What you are asked to do: From the records below, work out how many lines contain "like". Reply with that number alone.

-- Data for review follows --

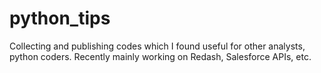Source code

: # python_tips

Collecting and publishing codes which I found useful for other analysts, python coders.
Recently mainly working on Redash, Salesforce APIs, etc.
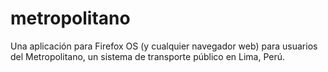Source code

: metropolitano
=============

Una aplicación para Firefox OS (y cualquier navegador web) para usuarios del Metropolitano, un sistema de transporte público en Lima, Perú.
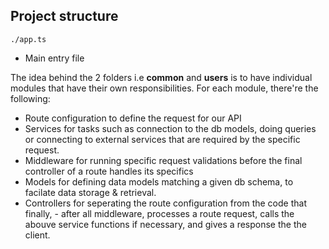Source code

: ## Project structure

`./app.ts` 
- Main entry file

The idea behind the 2 folders i.e **common** and **users** is to have individual modules
that have their own responsibilities.
For each module, there're the following:

- Route configuration to define the request for our API 
- Services for tasks such as connection to the db models, doing queries or connecting 
to external services that are required by the specific request.
- Middleware for running specific request validations before the final controller of
a route handles its specifics
- Models for defining data models matching a given db schema, to facilate data storage
& retrieval.
- Controllers for seperating the route configuration from the code that finally, - after
all middleware, processes a route request, calls the abouve service functions if 
necessary, and gives a response the the client.
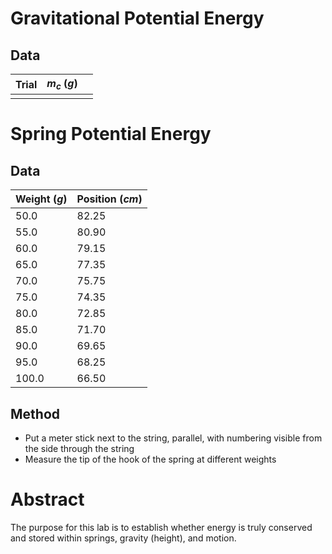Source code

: # Gravitational Potential Energy

## Data

| Trial | $m_c~(g)$ |     |
| ----- | --------- | --- |
|       |           |     |

# Spring Potential Energy

## Data

| Weight ($g$) | Position ($cm$) |
| ------------ | --------------- |
| 50.0         | 82.25           |
| 55.0         | 80.90           |
| 60.0         | 79.15           |
| 65.0         | 77.35           |
| 70.0         | 75.75           |
| 75.0         | 74.35           |
| 80.0         | 72.85           |
| 85.0         | 71.70           |
| 90.0         | 69.65           |
| 95.0         | 68.25           |
| 100.0        | 66.50           |

## Method

- Put a meter stick next to the string, parallel, with numbering visible from the side through the string
- Measure the tip of the hook of the spring at different weights

# Abstract

The purpose for this lab is to establish whether energy is truly conserved and stored within springs, gravity (height), and motion. 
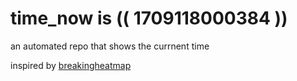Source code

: # time_now is (( 1709118000384 ))

an automated repo that shows the currnent time

inspired by [breakingheatmap](https://github.com/breakingheatmap/breakingheatmap)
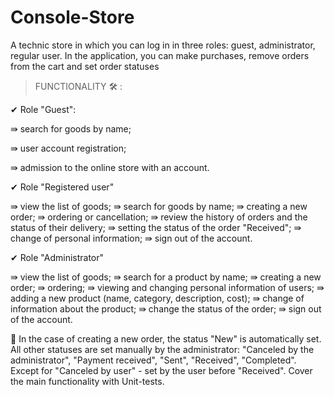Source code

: # Console-Store
A technic store in which you can log in in three roles: guest, administrator, regular user. In the application, you can make purchases, remove orders from the cart and set order statuses

> FUNCTIONALITY 🛠 :

✔ Role "Guest":

⇛ search for goods by name;

⇛ user account registration;

⇛ admission to the online store with an account.

✔ Role "Registered user"

⇛ view the list of goods;
⇛ search for goods by name;
⇛ creating a new order;
⇛ ordering or cancellation;
⇛ review the history of orders and the status of their delivery;
⇛ setting the status of the order "Received";
⇛ change of personal information;
⇛ sign out of the account.

✔ Role "Administrator"

⇛ view the list of goods;
⇛ search for a product by name;
⇛ creating a new order;
⇛ ordering;
⇛ viewing and changing personal information of users;
⇛ adding a new product (name, category, description, cost);
⇛ change of information about the product;
⇛ change the status of the order;
⇛ sign out of the account.

🚩 In the case of creating a new order, the status "New" is automatically set. All other statuses are set manually by the administrator: "Canceled by the administrator", "Payment received", "Sent", "Received", "Completed". Except for "Canceled by user" - set by the user before "Received". Cover the main functionality
with Unit-tests.
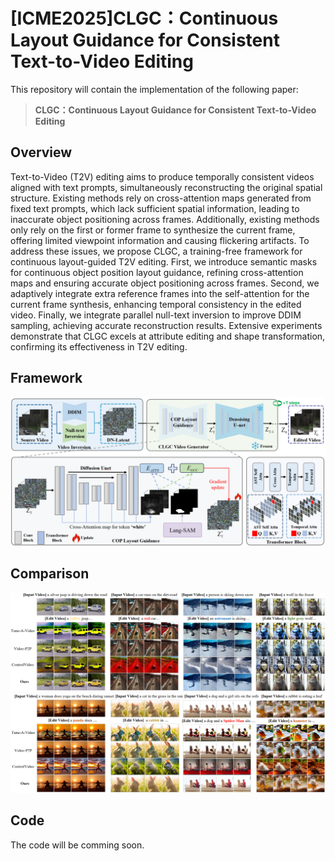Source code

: # [ICME2025]CLGC：Continuous Layout Guidance for Consistent Text-to-Video Editing
This repository will contain the implementation of the following paper:
> **CLGC：Continuous Layout Guidance for Consistent Text-to-Video Editing**<br>
## Overview
Text-to-Video (T2V) editing aims to produce temporally consistent videos aligned with text prompts, simultaneously reconstructing the original spatial structure. Existing methods rely on cross-attention maps generated from fixed text prompts, which lack sufficient spatial information, leading to inaccurate object positioning across frames. Additionally, existing methods only rely on the first or former frame to synthesize the current frame, offering limited viewpoint information and causing flickering artifacts. To address these issues, we propose CLGC, a training-free framework for continuous layout-guided T2V editing. First, we introduce semantic masks for continuous object position layout guidance, refining cross-attention maps and ensuring accurate object positioning across frames. Second, we adaptively integrate extra reference frames into the self-attention for the current frame synthesis, enhancing temporal consistency in the edited video. Finally, we integrate parallel null-text inversion to improve DDIM sampling, achieving accurate
reconstruction results. Extensive experiments demonstrate that CLGC excels at attribute editing and shape transformation, confirming its effectiveness in T2V editing.

## Framework
![overall_structure](./assets/pipeline.png)

## Comparison
![overall_structure](./assets/compare1.png)
![overall_structure](./assets/compare2.png)

## Code
The code will be comming soon.
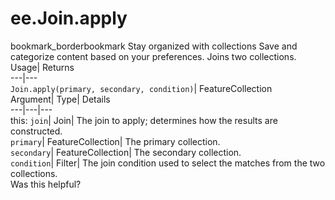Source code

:  
#  ee.Join.apply 
bookmark_borderbookmark Stay organized with collections  Save and categorize content based on your preferences.
Joins two collections. 
Usage| Returns  
---|---  
`Join.apply(primary, secondary, condition)`| FeatureCollection  
Argument| Type| Details  
---|---|---  
this: `join`| Join| The join to apply; determines how the results are constructed.  
`primary`| FeatureCollection| The primary collection.  
`secondary`| FeatureCollection| The secondary collection.  
`condition`| Filter| The join condition used to select the matches from the two collections.  
Was this helpful?
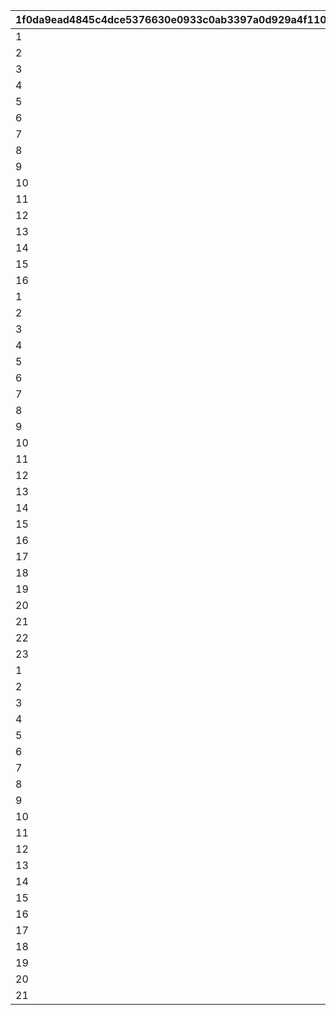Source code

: |1f0da9ead4845c4dce5376630e0933c0ab3397a0d929a4f110e2f99e2f7978a0|226001bc462dbc8b126235c56c6af25a59de2c4502743f8278ef4399eb0e3a0a|a12df8fd0719a6461aa01229c1c971907906faf22bf0391cb93368601fd5b025|ccffab0c87689e821d46597e17b20bd444c8affdf4e585817392b9cadcd76295|ebf7238feac348a821471a6c23d1ef0b2a9874e1e8c56f5b5647b0d83db08da8|
| --- | --- | --- | --- | --- |
|1|10201|3|2|1|
|2|10202|3|2|2|
|3|10203|3|2|3|
|4|10301|10|2|4|
|5|10302|10|2|5|
|6|10303|10|2|6|
|7|10304|10|2|7|
|8|10401|20|2|8|
|9|10402|20|2|9|
|10|10403|20|2|10|
|11|10404|20|2|11|
|12|10405|20|2|12|
|13|10406|20|2|13|
|14|10407|20|2|14|
|15|10408|20|2|15|
|16|10409|20|2|16|
|1|10701|3|1|17|
|2|10601|3|1|18|
|3|10602|3|1|19|
|4|10603|3|1|20|
|5|10604|3|1|21|
|6|11301|10|1|22|
|7|11302|10|1|23|
|8|11303|10|1|24|
|9|11401|20|1|25|
|10|11402|20|1|26|
|11|11403|20|1|27|
|12|11601|20|1|28|
|13|11602|20|1|29|
|14|11603|20|1|30|
|15|11604|20|1|31|
|16|11605|20|1|32|
|17|11606|20|1|33|
|18|11101|20|1|34|
|19|11102|20|1|35|
|20|11103|20|1|36|
|21|11701|20|1|37|
|22|11702|20|1|38|
|23|11703|20|1|39|
|1|10501|3|3|40|
|2|10502|3|3|41|
|3|10503|3|3|42|
|4|11201|10|3|43|
|5|10801|10|3|44|
|6|10802|10|3|45|
|7|10803|10|3|46|
|8|10804|10|3|47|
|9|10901|20|3|48|
|10|10902|20|3|49|
|11|10903|20|3|50|
|12|10904|20|3|51|
|13|11001|20|3|52|
|14|11002|20|3|53|
|15|11003|20|3|54|
|16|11501|20|3|55|
|17|11502|20|3|56|
|18|11503|20|3|57|
|19|11504|20|3|58|
|20|11505|20|3|59|
|21|11506|20|3|60|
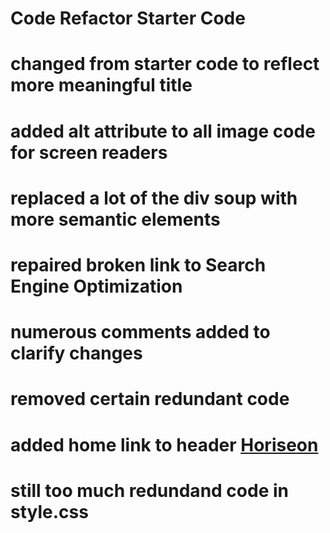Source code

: # Code Refactor Starter Code
# <title>Horiseon</title> changed from starter code to reflect more meaningful title
# added alt attribute to all image code for screen readers
# replaced a lot of the div soup with more semantic elements
# repaired broken link to Search Engine Optimization
# numerous comments added to clarify changes
# removed certain redundant code
# added home link to header <a href="/">Horiseon</a>
# still too much redundand code in style.css

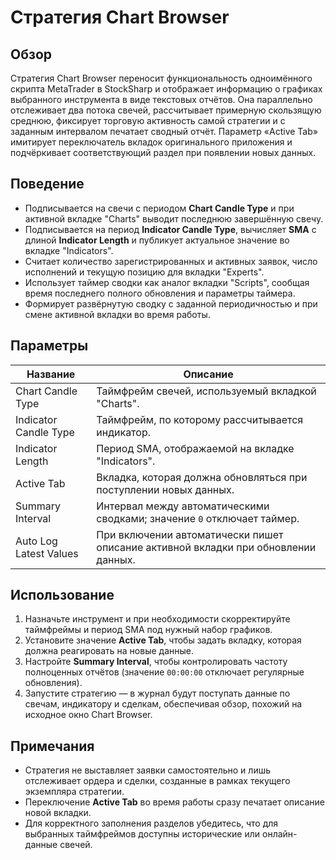 # Стратегия Chart Browser

## Обзор
Стратегия Chart Browser переносит функциональность одноимённого скрипта MetaTrader в StockSharp и отображает информацию о графиках выбранного инструмента в виде текстовых отчётов. Она параллельно отслеживает два потока свечей, рассчитывает примерную скользящую среднюю, фиксирует торговую активность самой стратегии и с заданным интервалом печатает сводный отчёт. Параметр «Active Tab» имитирует переключатель вкладок оригинального приложения и подчёркивает соответствующий раздел при появлении новых данных.

## Поведение
- Подписывается на свечи с периодом **Chart Candle Type** и при активной вкладке "Charts" выводит последнюю завершённую свечу.
- Подписывается на период **Indicator Candle Type**, вычисляет **SMA** с длиной **Indicator Length** и публикует актуальное значение во вкладке "Indicators".
- Считает количество зарегистрированных и активных заявок, число исполнений и текущую позицию для вкладки "Experts".
- Использует таймер сводки как аналог вкладки "Scripts", сообщая время последнего полного обновления и параметры таймера.
- Формирует развёрнутую сводку с заданной периодичностью и при смене активной вкладки во время работы.

## Параметры
| Название | Описание |
| --- | --- |
| Chart Candle Type | Таймфрейм свечей, используемый вкладкой "Charts". |
| Indicator Candle Type | Таймфрейм, по которому рассчитывается индикатор. |
| Indicator Length | Период SMA, отображаемой на вкладке "Indicators". |
| Active Tab | Вкладка, которая должна обновляться при поступлении новых данных. |
| Summary Interval | Интервал между автоматическими сводками; значение `0` отключает таймер. |
| Auto Log Latest Values | При включении автоматически пишет описание активной вкладки при обновлении данных. |

## Использование
1. Назначьте инструмент и при необходимости скорректируйте таймфреймы и период SMA под нужный набор графиков.
2. Установите значение **Active Tab**, чтобы задать вкладку, которая должна реагировать на новые данные.
3. Настройте **Summary Interval**, чтобы контролировать частоту полноценных отчётов (значение `00:00:00` отключает регулярные обновления).
4. Запустите стратегию — в журнал будут поступать данные по свечам, индикатору и сделкам, обеспечивая обзор, похожий на исходное окно Chart Browser.

## Примечания
- Стратегия не выставляет заявки самостоятельно и лишь отслеживает ордера и сделки, созданные в рамках текущего экземпляра стратегии.
- Переключение **Active Tab** во время работы сразу печатает описание новой вкладки.
- Для корректного заполнения разделов убедитесь, что для выбранных таймфреймов доступны исторические или онлайн-данные свечей.
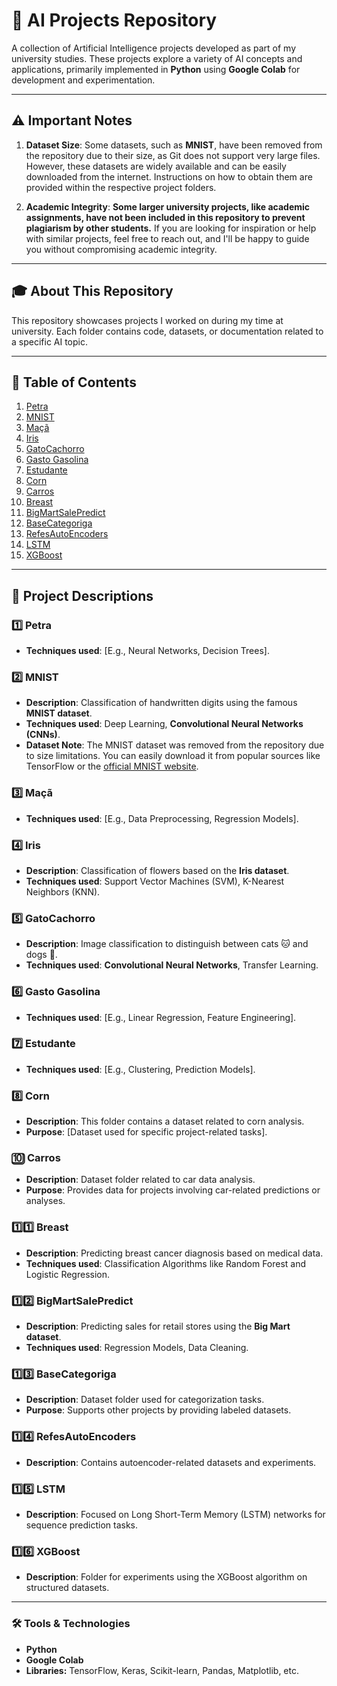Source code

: # 🧠 AI Projects Repository  
A collection of Artificial Intelligence projects developed as part of my university studies. These projects explore a variety of AI concepts and applications, primarily implemented in **Python** using **Google Colab** for development and experimentation.  

---

## ⚠️ Important Notes  

1. **Dataset Size**: Some datasets, such as **MNIST**, have been removed from the repository due to their size, as Git does not support very large files. However, these datasets are widely available and can be easily downloaded from the internet. Instructions on how to obtain them are provided within the respective project folders.  

2. **Academic Integrity**: **Some larger university projects, like academic assignments, have not been included in this repository to prevent plagiarism by other students.** If you are looking for inspiration or help with similar projects, feel free to reach out, and I'll be happy to guide you without compromising academic integrity.  

---

## 🎓 About This Repository  
This repository showcases projects I worked on during my time at university. Each folder contains code, datasets, or documentation related to a specific AI topic.  

---

## 📂 Table of Contents  

1. [Petra](#petra)  
2. [MNIST](#mnist)  
3. [Maçã](#maçã)  
4. [Iris](#iris)  
5. [GatoCachorro](#gatocachorro)  
6. [Gasto Gasolina](#gasto-gasolina)  
7. [Estudante](#estudante)  
8. [Corn](#corn)  
9. [Carros](#carros)  
10. [Breast](#breast)  
11. [BigMartSalePredict](#bigmartsalepredict)  
12. [BaseCategoriga](#basecategoriga)  
13. [RefesAutoEncoders](#refesautoencoders)  
14. [LSTM](#lstm)  
15. [XGBoost](#xgboost)  

---

## 📘 Project Descriptions  

### 1️⃣ Petra  
- **Techniques used**: [E.g., Neural Networks, Decision Trees].  

### 2️⃣ MNIST  
- **Description**: Classification of handwritten digits using the famous **MNIST dataset**.  
- **Techniques used**: Deep Learning, **Convolutional Neural Networks (CNNs)**.  
- **Dataset Note**: The MNIST dataset was removed from the repository due to size limitations. You can easily download it from popular sources like TensorFlow or the [official MNIST website](http://yann.lecun.com/exdb/mnist/).  

### 3️⃣ Maçã  
- **Techniques used**: [E.g., Data Preprocessing, Regression Models].  

### 4️⃣ Iris  
- **Description**: Classification of flowers based on the **Iris dataset**.  
- **Techniques used**: Support Vector Machines (SVM), K-Nearest Neighbors (KNN).  

### 5️⃣ GatoCachorro  
- **Description**: Image classification to distinguish between cats 🐱 and dogs 🐶.  
- **Techniques used**: **Convolutional Neural Networks**, Transfer Learning.  

### 6️⃣ Gasto Gasolina  
- **Techniques used**: [E.g., Linear Regression, Feature Engineering].  

### 7️⃣ Estudante  
- **Techniques used**: [E.g., Clustering, Prediction Models].  

### 8️⃣ Corn  
- **Description**: This folder contains a dataset related to corn analysis.  
- **Purpose**: [Dataset used for specific project-related tasks].  

### 🔟 Carros  
- **Description**: Dataset folder related to car data analysis.  
- **Purpose**: Provides data for projects involving car-related predictions or analyses.  

### 1️⃣1️⃣ Breast  
- **Description**: Predicting breast cancer diagnosis based on medical data.  
- **Techniques used**: Classification Algorithms like Random Forest and Logistic Regression.  

### 1️⃣2️⃣ BigMartSalePredict  
- **Description**: Predicting sales for retail stores using the **Big Mart dataset**.  
- **Techniques used**: Regression Models, Data Cleaning.  

### 1️⃣3️⃣ BaseCategoriga  
- **Description**: Dataset folder used for categorization tasks.  
- **Purpose**: Supports other projects by providing labeled datasets.  

### 1️⃣4️⃣ RefesAutoEncoders  
- **Description**: Contains autoencoder-related datasets and experiments.  

### 1️⃣5️⃣ LSTM  
- **Description**: Focused on Long Short-Term Memory (LSTM) networks for sequence prediction tasks.  

### 1️⃣6️⃣ XGBoost  
- **Description**: Folder for experiments using the XGBoost algorithm on structured datasets.  

---

### 🛠 Tools & Technologies
- **Python**
- **Google Colab**
- **Libraries:** TensorFlow, Keras, Scikit-learn, Pandas, Matplotlib, etc.

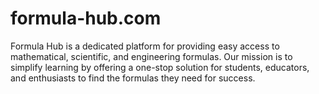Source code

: # formula-hub.com
Formula Hub is a dedicated platform for providing easy access to mathematical, scientific, and engineering formulas. Our mission is to simplify learning by offering a one-stop solution for students, educators, and enthusiasts to find the formulas they need for success.
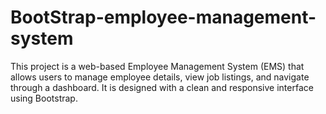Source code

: # BootStrap-employee-management-system
This project is a web-based Employee Management System (EMS) that allows users to manage employee details, view job listings, and navigate through a dashboard. It is designed with a clean and responsive interface using Bootstrap.
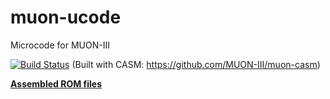 # muon-ucode
Microcode for MUON-III

[![Build Status](https://jenkins.i-am.cool/buildStatus/icon?job=muon-ucode%2Fmaster)](https://jenkins.i-am.cool/job/muon-ucode/job/master/)
(Built with CASM: https://github.com/MUON-III/muon-casm)

<b>[Assembled ROM files](https://jenkins.i-am.cool/job/muon-ucode/job/master/)</b>
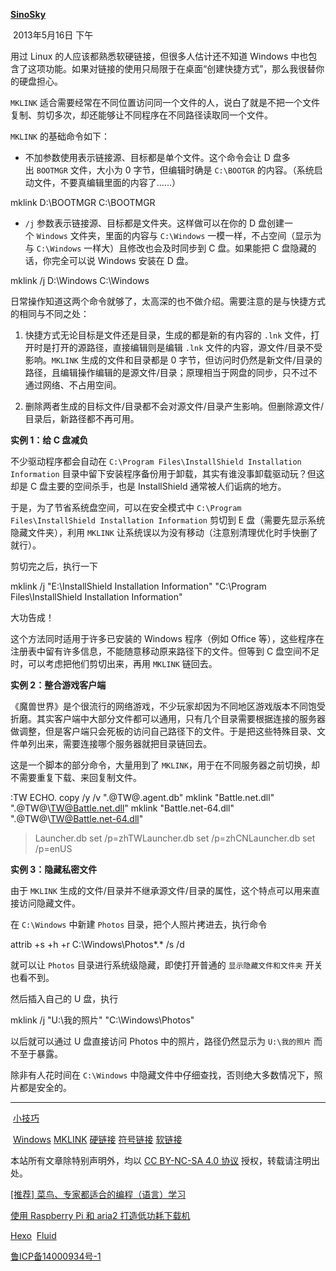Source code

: [**SinoSky**](https://www.sinosky.org/)

 2013年5月16日 下午

用过 Linux 的人应该都熟悉软硬链接，但很多人估计还不知道 Windows 中也包含了这项功能。如果对链接的使用只局限于在桌面“创建快捷方式”，那么我很替你的硬盘担心。

`MKLINK` 适合需要经常在不同位置访问同一个文件的人，说白了就是不把一个文件复制、剪切多次，却还能够让不同程序在不同路径读取同一个文件。

`MKLINK` 的基础命令如下：

- 不加参数使用表示链接源、目标都是单个文件。这个命令会让 D 盘多出 `BOOTMGR` 文件，大小为 0 字节，但编辑时确是 `C:\BOOTGR` 的内容。（系统启动文件，不要真编辑里面的内容了……）

mklink D:\BOOTMGR C:\BOOTMGR

- `/j` 参数表示链接源、目标都是文件夹。这样做可以在你的 D 盘创建一个 `Windows` 文件夹，里面的内容与 `C:\Windows` 一模一样，不占空间（显示为与 `C:\Windows` 一样大）且修改也会及时同步到 C 盘。如果能把 C 盘隐藏的话，你完全可以说 Windows 安装在 D 盘。

mklink /j D:\Windows C:\Windows

日常操作知道这两个命令就够了，太高深的也不做介绍。需要注意的是与快捷方式的相同与不同之处：

1. 快捷方式无论目标是文件还是目录，生成的都是新的有内容的 `.lnk` 文件，打开时是打开的源路径，直接编辑则是编辑 `.lnk` 文件的内容，源文件/目录不受影响。`MKLINK` 生成的文件和目录都是 0 字节，但访问时仍然是新文件/目录的路径，且编辑操作编辑的是源文件/目录；原理相当于网盘的同步，只不过不通过网络、不占用空间。
    
2. 删除两者生成的目标文件/目录都不会对源文件/目录产生影响。但删除源文件/目录后，新路径都不再可用。
    

**实例 1：给 C 盘减负**

不少驱动程序都会自动在 `C:\Program Files\InstallShield Installation Information` 目录中留下安装程序备份用于卸载，其实有谁没事卸载驱动玩？但这却是 C 盘主要的空间杀手，也是 InstallShield 通常被人们诟病的地方。

于是，为了节省系统盘空间，可以在安全模式中 `C:\Program Files\InstallShield Installation Information` 剪切到 E 盘（需要先显示系统隐藏文件夹），利用 `MKLINK` 让系统误以为没有移动（注意别清理优化时手快删了就行）。

剪切完之后，执行一下

mklink /j "E:\InstallShield Installation Information" "C:\Program Files\InstallShield Installation Information"

大功告成！

这个方法同时适用于许多已安装的 Windows 程序（例如 Office 等），这些程序在注册表中留有许多信息，不能随意移动原来路径下的文件。但等到 C 盘空间不足时，可以考虑把他们剪切出来，再用 `MKLINK` 链回去。

**实例 2：整合游戏客户端**

《魔兽世界》是个很流行的网络游戏，不少玩家却因为不同地区游戏版本不同饱受折磨。其实客户端中大部分文件都可以通用，只有几个目录需要根据连接的服务器做调整，但是客户端只会死板的访问自己路径下的文件。于是把这些特殊目录、文件单列出来，需要连接哪个服务器就把目录链回去。

这是一个脚本的部分命令，大量用到了 `MKLINK`，用于在不同服务器之前切换，却不需要重复下载、来回复制文件。

:TW
ECHO.
copy /y /v ".\@TW@\.agent.db"
mklink "Battle.net.dll" ".\@TW@\TW@Battle.net.dll"
mklink "Battle.net-64.dll" ".\@TW@\TW@Battle.net-64.dll"
>Launcher.db set /p=zhTWLauncher.db set /p=zhCNLauncher.db set /p=enUS

**实例 3：隐藏私密文件**

由于 `MKLINK` 生成的文件/目录并不继承源文件/目录的属性，这个特点可以用来直接访问隐藏文件。

在 `C:\Windows` 中新建 `Photos` 目录，把个人照片拷进去，执行命令

attrib +s +h +r C:\Windows\Photos\*.* /s /d

就可以让 `Photos` 目录进行系统级隐藏，即使打开普通的 `显示隐藏文件和文件夹` 开关也看不到。

然后插入自己的 U 盘，执行

mklink /j "U:\我的照片" "C:\Windows\Photos"

以后就可以通过 U 盘直接访问 Photos 中的照片，路径仍然显示为 `U:\我的照片` 而不至于暴露。

除非有人花时间在 `C:\Windows` 中隐藏文件中仔细查找，否则绝大多数情况下，照片都是安全的。

            

---

 [小技巧](https://www.sinosky.org/categories/tips/)

 [Windows](https://www.sinosky.org/tags/Windows/) [MKLINK](https://www.sinosky.org/tags/MKLINK/) [硬链接](https://www.sinosky.org/tags/%E7%A1%AC%E9%93%BE%E6%8E%A5/) [符号链接](https://www.sinosky.org/tags/%E7%AC%A6%E5%8F%B7%E9%93%BE%E6%8E%A5/) [软链接](https://www.sinosky.org/tags/%E8%BD%AF%E9%93%BE%E6%8E%A5/)

本站所有文章除特别声明外，均以 [CC BY-NC-SA 4.0 协议](https://creativecommons.org/licenses/by-nc-sa/4.0/deed.zh) 授权，转载请注明出处。

[[推荐] 菜鸟、专家都适合的编程（语言）学习](https://www.sinosky.org/rc-codecademy.html)

[使用 Raspberry Pi 和 aria2 打造低功耗下载机](https://www.sinosky.org/use-raspberry-pi-and-aria2-to-make-low-power-download-machine.html)

[](https://www.sinosky.org/mklink-cmd-useful-tips.html#)

[Hexo](https://hexo.io/)  [Fluid](https://github.com/fluid-dev/hexo-theme-fluid)

[鲁ICP备14000934号-1](http://beian.miit.gov.cn/)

-- Data for review concluded --

Task solution: 3